This brand sells water dispensing and hydration products for pets. It competes in a crowded Amazon accessories category, and in a category like that, ad efficiency is the line between a profitable account and one that just spins. The brand was already growing. The problem was that the growth was bought.
The account was running a TACOS of 63.19%. More than half of every revenue dollar went to advertising. CVR sat at 1.36%, so most traffic the ads paid for did not buy. PPC sales were $1,728 per week against total sales of $3,754. The account was busy. It was not working.
We ran a sequence we call the Three-Pillar PPC Recovery. When an account is bleeding on ads, you do not just cut spend and hope. Instead you rebuild the demand engine on three pillars at once: reach, visibility, and efficiency. Run together in a single week, they reset the whole account.
Launched new Sponsored Products unbranded campaigns to reach high-intent category traffic and drive incremental PPC sales.
Introduced Sponsored Brand Video campaigns to increase product visibility and lift click-through from video placements.
Ran harvesting campaigns to capture new converting search terms, improving efficiency and supporting higher order volume.
One week later the account looked like a different business.
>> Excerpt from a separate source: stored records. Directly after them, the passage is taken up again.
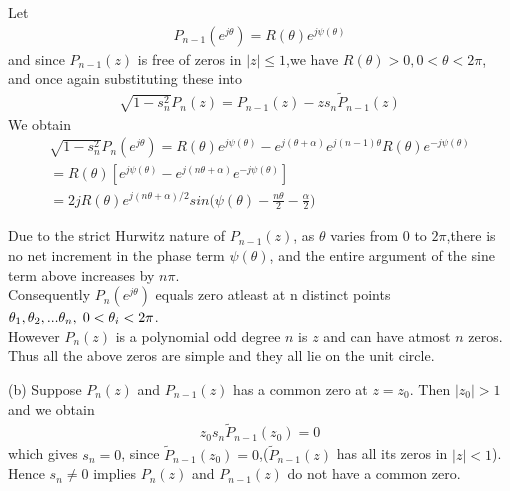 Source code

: \documentclass{beamer}
\begin{document}
\begin{frame}
Let 
\begin{align}
    P_{n-1}(e^{j\theta})=R(\theta)e^{j\psi(\theta)}
\end{align}
and since $P_{n-1}(z)$ is free of zeros in $|z|\leq 1$,we have $R(\theta)>0,0<\theta<2\pi$, and once again substituting these into 
\begin{align}
    \sqrt{1-s_n^2}P_n(z)=P_{n-1}(z)-z s_n\tilde{P}_{n-1}(z)
\end{align}
We obtain
\begin{align}
     \sqrt{1-s_n^2}P_n(e^{j\theta})= R(\theta)e^{j\psi(\theta)} - e^{j(\theta+\alpha)}e^{j(n-1)\theta}R(\theta)e^{-j\psi(\theta)}\\
     =R(\theta)[e^{j\psi(\theta)}-e^{j(n\theta+\alpha)}e^{-j\psi(\theta)}]\\
     =2jR(\theta)e^{j(n\theta+\alpha)/2} sin\bigg(\psi(\theta)-\frac{n\theta}{2}-\frac{\alpha}{2} \bigg)
\end{align}
\end{frame}
\begin{frame}
Due to the strict Hurwitz nature of $P_{n-1}(z)$, as $\theta$ varies from $0$ to $2\pi$,there is no net increment in the phase term $\psi(\theta)$, and the entire argument of the sine term above increases by $n\pi$.\\
Consequently $P_n(e^{j\theta})$ equals zero atleast at n distinct points $\theta_1,\theta_2,...\theta_n,\hspace{1mm} 0<\theta_i<2\pi$.\\
However $P_n(z)$ is a polynomial odd degree $n$ is $z$ and can have atmost $n$ zeros. Thus all the above zeros are simple and they all lie on the unit circle. 
    
\end{frame}
\begin{frame}
(b)  Suppose $P_n(z)$ and $P_{n-1}(z)$ has a common zero at $z=z_0$. Then $|z_0|>1$ and we obtain
    \begin{align}
        z_0s_n\tilde{P}_{n-1}(z_0)=0
    \end{align}
which gives $s_n=0$, since $\tilde{P}_{n-1}(z_0)=0$,($\tilde{P}_{n-1}(z)$ has all its zeros in $|z|<1$).\\
Hence $s_n\neq0$ implies $P_n(z)$ and $P_{n-1}(z)$ do not have a common zero.
\end{frame}
\end{document}
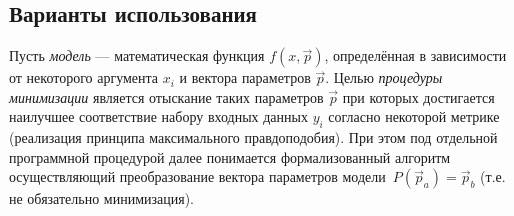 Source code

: \subsection{Варианты использования}

Пусть \emph{модель} --- математическая
функция $f(x,\vec{p})$, определённая в зависимости от некоторого
аргумента $x_i$ и вектора параметров $\vec{p}$. Целью
\emph{процедуры минимизации} является отыскание таких параметров $\vec{p}$
при которых достигается наилучшее соответствие набору входных данных $y_i$
согласно некоторой метрике (реализация принципа максимального правдоподобия).
При этом под отдельной программной процедурой далее понимается
формализованный алгоритм осуществляющий преобразование вектора параметров
модели~$P(\vec{p}_a) = \vec{p}_b$ (т.е. не обязательно минимизация).

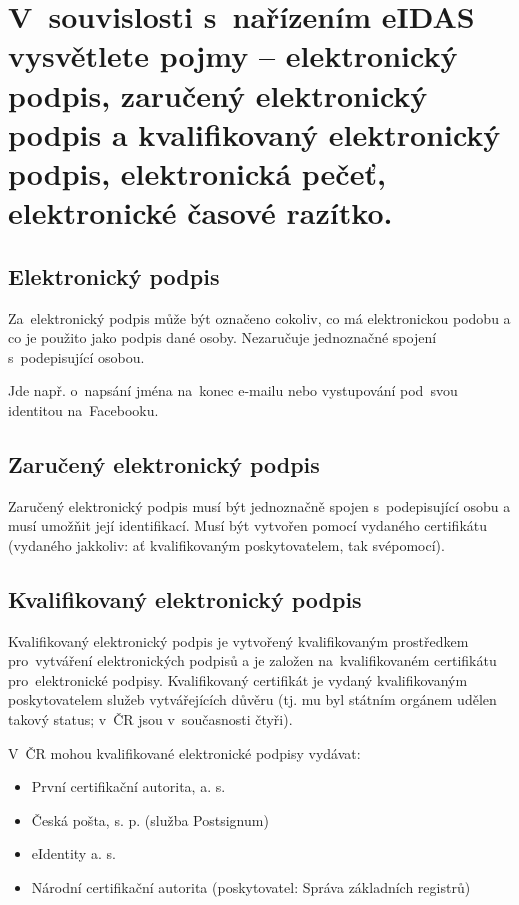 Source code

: 

\clearpage
\section{V~souvislosti s~nařízením eIDAS vysvětlete pojmy -- elektronický podpis, zaručený elektronický podpis a kvalifikovaný elektronický podpis, elektronická pečeť, elektronické časové razítko.}

\subsection{Elektronický podpis}

Za~elektronický podpis může být označeno cokoliv, co má elektronickou podobu a co je použito jako podpis dané osoby.
Nezaručuje jednoznačné spojení s~podepisující osobou.

Jde např. o~napsání jména na~konec e-mailu nebo vystupování pod~svou identitou na~Facebooku.


\subsection{Zaručený elektronický podpis}

Zaručený elektronický podpis musí být jednoznačně spojen s~podepisující osobu a musí umožňit její identifikací.
Musí být vytvořen pomocí vydaného certifikátu (vydaného jakkoliv: ať kvalifikovaným poskytovatelem, tak svépomocí).


\subsection{Kvalifikovaný elektronický podpis}

Kvalifikovaný elektronický podpis je vytvořený kvalifikovaným prostředkem pro~vytváření elektronických podpisů a je založen na~kvalifikovaném certifikátu pro~elektronické podpisy.
Kvalifikovaný certifikát je vydaný kvalifikovaným poskytovatelem služeb vytvářejících důvěru (tj. mu byl státním orgánem udělen takový status; v~ČR jsou v~současnosti čtyři).

V~ČR mohou kvalifikované elektronické podpisy vydávat:
\vspace*{-0.5em}\begin{itemize}
\item První certifikační autorita, a. s.
\item Česká pošta, s. p. (služba Postsignum)
\item eIdentity a. s.
\item Národní certifikační autorita (poskytovatel: Správa základních registrů)
\end{itemize}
TACOS dropped from 63.19% to 35.61%. CVR nearly doubled, from 1.36% to 2.70%. PPC sales grew from $1,728 to $3,554.65, up 106%. Total weekly revenue climbed from $3,754 to $6,079. Estimated incremental impact: about $2,500.
Ad dependency fell while revenue rose. Here efficiency and growth moved in the same direction at the same time, because the higher conversion rate meant the existing organic demand finally started converting too. That is what turns a one-week spike into a durable reset.
If your account is running above 40% TACOS, this sequence applies to you directly. The three-pillar approach adds reach and visibility while tightening efficiency, so you fix profitability without giving up growth. Run as one motion, they compound.